Pour moi, un des points essentiels est celui du seuil de la revente à perte. Le principe est le suivant : quand on achète 100, on ne peut pas revendre en dessous. Il faut faire des bénéfices : ceux qui disent le contraire utilisent d'autres moyens pour faire de la marge, notamment grâce au système des marges arrières. Certaines propositions de ce rapport consistent à inclure directement les marges arrières dans le prix. Ces propositions constituent en réalité une légalisation des marges arrières alors même que nous contestons ces dernières.
Il vaut donc mieux définir ce qui relève de la coopération commerciale, l'encadrer, mais ne pas la légaliser.
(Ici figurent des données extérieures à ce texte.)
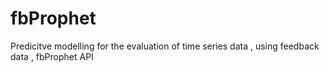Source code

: # fbProphet
Predicitve modelling for the evaluation of time series data , using feedback data , fbProphet API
Certains secteurs arrivent à 30 % ou même 60 % de marges arrières. Que voudrait dire un prix sur lequel seraient retirés les rabais, les remises et 60 % de marges arrières ? Ce prix n'aurait plus aucun sens ! Il s'agirait même d'un prix de dumping. N'oublions pas que chaque consommateur est aussi accessoirement salarié d'une PME, d'un artisan, d'un commerçant ou d'une grande entreprise. La logique de baisse de prix n'a donc pas de sens en tant que telle. Au contraire, l'intérêt est de travailler sur la relance de la consommation. Il nous faut trouver les moyens de mettre le consommateur en confiance. Personne n'est dupe des soi-disant marges 0.
Prenons le temps de travailler sérieusement sur un système transparent. Personne dans ce domaine ne possède la vérité révélée.